Task instructions: Your answer must be an exact copy of the lines below, from the first through the one with "Prediction when N=10, dt = 0.2", with no pictures.

----- Given data -----

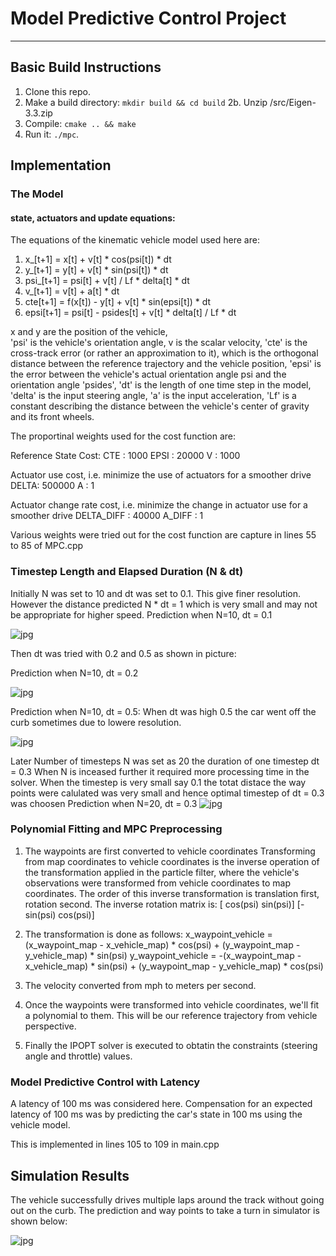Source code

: # Model Predictive Control Project

---


## Basic Build Instructions

1. Clone this repo.
2. Make a build directory: `mkdir build && cd build` 2b. Unzip /src/Eigen-3.3.zip
3. Compile: `cmake .. && make`
4. Run it: `./mpc`.

## Implementation

### The Model

#### state, actuators and update equations:

The equations of the kinematic vehicle model used here are:
1. x_[t+1] = x[t] + v[t] * cos(psi[t]) * dt
2. y_[t+1] = y[t] + v[t] * sin(psi[t]) * dt
3. psi_[t+1] = psi[t] + v[t] / Lf * delta[t] * dt
4. v_[t+1] = v[t] + a[t] * dt
5. cte[t+1] = f(x[t]) - y[t] + v[t] * sin(epsi[t]) * dt
6. epsi[t+1] = psi[t] - psides[t] + v[t] * delta[t] / Lf * dt
   
x and y are the position of the vehicle,  
'psi' is the vehicle's orientation angle, 
v is the scalar velocity, 
'cte' is the cross-track error (or rather an approximation to it), which is the orthogonal distance between the reference trajectory and the vehicle position, 
'epsi' is the error between the vehicle's actual orientation angle psi and the orientation angle 'psides', 
'dt' is the length of one time step in the model, 
'delta' is the input steering angle, 
'a' is the input acceleration, 
'Lf' is a constant describing the distance between the vehicle's center of gravity and its front wheels.

The proportinal weights used for the cost function are:

Reference State Cost:
CTE : 1000
EPSI : 20000
V : 1000
 
Actuator use cost, i.e. minimize the use of actuators for a smoother drive
DELTA: 500000
A : 1 
 
Actuator change rate cost, i.e. minimize the change in actuator use for a smoother drive
DELTA_DIFF : 40000
A_DIFF : 1

Various weights were tried out for the cost function are capture in lines 55 to 85 of MPC.cpp

### Timestep Length and Elapsed Duration (N & dt)

Initially N was set to 10 and dt was set to 0.1. This give finer resolution. However the distance predicted N * dt = 1 which is very small and may not be appropriate for higher speed.
Prediction when N=10, dt = 0.1

![jpg](./Results/MPC_dt01.jpg)

Then dt was tried with 0.2 and 0.5 as shown in picture:

Prediction when N=10, dt = 0.2

![jpg](./Results/MPC_dt02.jpg)

Prediction when N=10, dt = 0.5: When dt was high 0.5 the car went off the curb sometimes due to lowere resolution.

![jpg](./Results/MPC.jpg)

Later Number of timesteps N was set as 20 the duration of one timestep dt = 0.3
When N is inceased further it required more processing time in the solver. 
When the timestep is very small say 0.1 the totat distace the way points were calulated was very small and hence optimal timestep of dt = 0.3 was choosen
Prediction when N=20, dt = 0.3
![jpg](./Results/MPC_N20_dt03.jpg)

### Polynomial Fitting and MPC Preprocessing

1. The waypoints are first converted to vehicle coordinates
Transforming from map coordinates to vehicle coordinates is the inverse operation of the transformation applied in the particle filter, where the vehicle's observations were transformed from vehicle coordinates to map coordinates. The order of this inverse transformation is translation first, rotation second. The inverse rotation matrix is:
      [ cos(psi) sin(psi)]
      [-sin(psi) cos(psi)]

2. The transformation is done as follows:
x_waypoint_vehicle = (x_waypoint_map - x_vehicle_map) * cos(psi) + (y_waypoint_map - y_vehicle_map) * sin(psi)
y_waypoint_vehicle = -(x_waypoint_map - x_vehicle_map) * sin(psi) + (y_waypoint_map - y_vehicle_map) * cos(psi)

3. The velocity converted from mph to meters per second.

4. Once the waypoints were transformed into vehicle coordinates, we'll fit a polynomial to them. This will be our reference trajectory from vehicle perspective.

5. Finally the IPOPT solver is executed to obtatin the constraints (steering angle and throttle) values.

### Model Predictive Control with Latency
A latency of 100 ms was considered here. 
Compensation for an expected latency of 100 ms was by predicting the car's state in 100 ms using the vehicle model.

This is implemented in lines 105 to 109 in main.cpp

## Simulation Results

The vehicle successfully drives multiple laps around the track without going out on the curb. The prediction and way points to take a turn in simulator is shown below:

![jpg](./Results/MPC_N20_dt03_final.jpg)

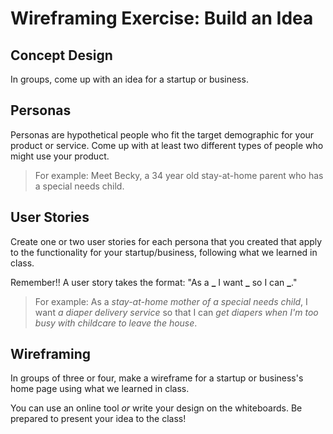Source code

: # Wireframing Exercise: Build an Idea

## Concept Design

In groups, come up with an idea for a startup or business.

## Personas

Personas are hypothetical people who fit the target demographic for your product or service. Come up with at least two different types of people who might use your product.

> For example: Meet Becky, a 34 year old stay-at-home parent who has a special needs child.

## User Stories

Create one or two user stories for each persona that you created that apply to the functionality for your startup/business, following what we learned in class.

Remember!! A user story takes the format: "As a **\_** I want **\_** so I can **\_**."

> For example: As a _stay-at-home mother of a special needs child_, I want _a diaper delivery service_ so that I can _get diapers when I'm too busy with childcare to leave the house_.

## Wireframing

In groups of three or four, make a wireframe for a startup or business's home page using what we learned in class.

You can use an online tool _or_ write your design on the whiteboards. Be prepared to present your idea to the class!

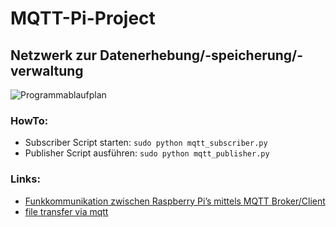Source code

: # MQTT-Pi-Project
## Netzwerk zur Datenerhebung/-speicherung/-verwaltung

![Programmablaufplan]()


### HowTo:
- Subscriber Script starten: `sudo python mqtt_subscriber.py`
- Publisher Script ausführen:  `sudo python mqtt_publisher.py`

### Links:
- [Funkkommunikation zwischen Raspberry Pi’s mittels MQTT Broker/Client](https://tutorials-raspberrypi.de/datenaustausch-raspberry-pi-mqtt-broker-client/)
- [file transfer via mqtt](https://github.com/hjltu/file-transfer-via-mqtt/blob/master/LICENSE.md)
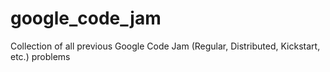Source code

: # google_code_jam
Collection of all previous Google Code Jam (Regular, Distributed, Kickstart, etc.) problems
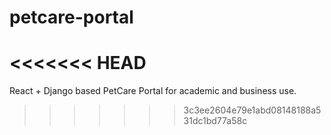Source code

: # petcare-portal
<<<<<<< HEAD
=======
React + Django based PetCare Portal for academic and business use.
>>>>>>> 3c3ee2604e79e1abd08148188a531dc1bd77a58c
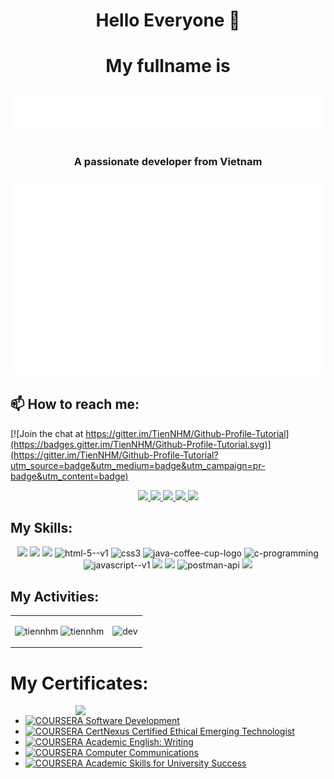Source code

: <h1 align="center">Hello Everyone 👋</h1>
<h1 align="center">
<p>My fullname is
</p>
  <img src="svg/name.svg" alt="Marton Lederer" />
  <p align="center">
  <h3 align="center">A passionate developer from Vietnam </h3>
</p>
</h1>
<a href="#" target="_blank">
  <img src="svg/manhtoan.svg" width="1200" alt="manhtoan-official" />
</a>

## 📫 How to reach me:

[![Join the chat at https://gitter.im/TienNHM/Github-Profile-Tutorial](https://badges.gitter.im/TienNHM/Github-Profile-Tutorial.svg)](https://gitter.im/TienNHM/Github-Profile-Tutorial?utm_source=badge&utm_medium=badge&utm_campaign=pr-badge&utm_content=badge)

<p align="center">
  <a href="https://www.linkedin.com/in/toannnguyen7" target="_blank">
    <img src="https://img.icons8.com/fluent/48/000000/linkedin.png"/>
  </a>
  <a href="https://www.facebook.com/toannguyennnnn" alt="Facebook">
    <img src="https://img.icons8.com/fluent/48/000000/facebook-new.png" target="_blank" />
  </a> 
  <a href="https://github.com/toannnm/toannnm" alt="Github">
    <img src="https://img.icons8.com/fluent/48/000000/github.png"/>
  </a> 
   <a href="https://gitlab.com/toanmnh2002" alt="Gitlab">
    <img src="https://img.icons8.com/color/48/gitlab.png"/>
  </a>
  <a href="https://www.youtube.com/channel/UCSIY4K_0yGiiRXg9rmT3FBg" alt="Youtube channel" target="_blank" >
    <img src="https://img.icons8.com/fluent/48/000000/youtube-play.png"/>
  </a>
</p>

## My Skills:

<p align="center">
  <!-- <img src="https://www.vectorlogo.zone/logos/opencv/opencv-icon.svg" alt="opencv" width="48" height="48"/>  -->
  <img src="https://img.icons8.com/color/48/000000/microsoft-sql-server.png"/>
      <img src="https://img.icons8.com/color/48/gitlab.png"/>
  <!-- <img src="https://img.icons8.com/color/48/000000/mysql-logo.png"/> -->
  <!-- <img src="https://img.icons8.com/color/48/000000/mongodb.png"/> -->
  <img src="https://img.icons8.com/color/48/000000/git.png"/>
    <img width="48" height="48" src="https://img.icons8.com/color/48/html-5--v1.png" alt="html-5--v1"/>
    <img width="48" height="48" src="https://img.icons8.com/color/48/css3.png" alt="css3"/>
    <img width="48" height="48" src="https://img.icons8.com/fluency/48/java-coffee-cup-logo.png" alt="java-coffee-cup-logo"/>
    <img width="48" height="48" src="https://img.icons8.com/color/48/c-programming.png" alt="c-programming"/>
  <img width="48" height="48" src="https://img.icons8.com/color/48/javascript--v1.png" alt="javascript--v1"/>
  <img src="https://img.icons8.com/color/48/000000/visual-studio-code-2019.png"/>
  <img src="https://img.icons8.com/color/48/null/visual-studio--v2.png"/>
  <img width="48" height="48" src="https://img.icons8.com/dusk/64/000000/postman-api.png" alt="postman-api"/>
  <img src="https://img.icons8.com/color/48/000000/trello.png"/>
</p>

## My Activities:

<table style="width:100%;">
  <tr>
    <td>
      <img src="https://github-readme-stats.vercel.app/api/top-langs/?username=tiennhm&bg_color=FFFFFF00&text_color=179fa3&layout=compact&hide=CSS&langs_count=10&custom_title=Top%20ngôn%20ngữ%20được%20dùng" alt="tiennhm" width="100%"/>
      <img src="https://github-readme-stats.vercel.app/api?username=tiennhm&bg_color=FFFFFF00&text_color=179fa3&show_icons=true&count_private=true&include_all_commits=true&custom_title=Hoạt%20động%20trên%20Github" alt="tiennhm" width="100%"/>
    </td>
    <td>
      <p align="center"> 
        <img src="https://cdn.dribbble.com/users/1059583/screenshots/4171367/coding-freak.gif" alt="dev" width="100%"/>
      </p>
    </td>
  </tr>
</table>

# My Certificates:

<img align="right" width="400" src="https://github.githubassets.com/images/modules/profile/profile-joined-github.svg">

- [![COURSERA](https://img.shields.io/badge/-COURSERA-green) Software Development](https://coursera.org/share/0e451c4f37a6e2d87c1ac6c55017ec96)
- [![COURSERA](https://img.shields.io/badge/-COURSERA-green) CertNexus Certified Ethical Emerging Technologist](https://coursera.org/share/6939772be794ae780f7d5005f48ac639)
- [![COURSERA](https://img.shields.io/badge/-COURSERA-green) Academic English: Writing](https://coursera.org/share/fced0ea17cd916f7fb2fdeb0d27c0c77)
- [![COURSERA](https://img.shields.io/badge/-COURSERA-green) Computer Communications](https://coursera.org/share/43f58c93d983e51d1e17cb5c45a461bd)
- [![COURSERA](https://img.shields.io/badge/-COURSERA-green) Academic Skills for University Success](https://coursera.org/share/a9aaa1d8a173afa4031edae7f1e379c5)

-----

Solution for this task:
Source code

: # Model Predictive Control Project

---


## Basic Build Instructions

1. Clone this repo.
2. Make a build directory: `mkdir build && cd build` 2b. Unzip /src/Eigen-3.3.zip
3. Compile: `cmake .. && make`
4. Run it: `./mpc`.

## Implementation

### The Model

#### state, actuators and update equations:

The equations of the kinematic vehicle model used here are:
1. x_[t+1] = x[t] + v[t] * cos(psi[t]) * dt
2. y_[t+1] = y[t] + v[t] * sin(psi[t]) * dt
3. psi_[t+1] = psi[t] + v[t] / Lf * delta[t] * dt
4. v_[t+1] = v[t] + a[t] * dt
5. cte[t+1] = f(x[t]) - y[t] + v[t] * sin(epsi[t]) * dt
6. epsi[t+1] = psi[t] - psides[t] + v[t] * delta[t] / Lf * dt
   
x and y are the position of the vehicle,  
'psi' is the vehicle's orientation angle, 
v is the scalar velocity, 
'cte' is the cross-track error (or rather an approximation to it), which is the orthogonal distance between the reference trajectory and the vehicle position, 
'epsi' is the error between the vehicle's actual orientation angle psi and the orientation angle 'psides', 
'dt' is the length of one time step in the model, 
'delta' is the input steering angle, 
'a' is the input acceleration, 
'Lf' is a constant describing the distance between the vehicle's center of gravity and its front wheels.

The proportinal weights used for the cost function are:

Reference State Cost:
CTE : 1000
EPSI : 20000
V : 1000
 
Actuator use cost, i.e. minimize the use of actuators for a smoother drive
DELTA: 500000
A : 1 
 
Actuator change rate cost, i.e. minimize the change in actuator use for a smoother drive
DELTA_DIFF : 40000
A_DIFF : 1

Various weights were tried out for the cost function are capture in lines 55 to 85 of MPC.cpp

### Timestep Length and Elapsed Duration (N & dt)

Initially N was set to 10 and dt was set to 0.1. This give finer resolution. However the distance predicted N * dt = 1 which is very small and may not be appropriate for higher speed.
Prediction when N=10, dt = 0.1

![jpg](./Results/MPC_dt01.jpg)

Then dt was tried with 0.2 and 0.5 as shown in picture:

Prediction when N=10, dt = 0.2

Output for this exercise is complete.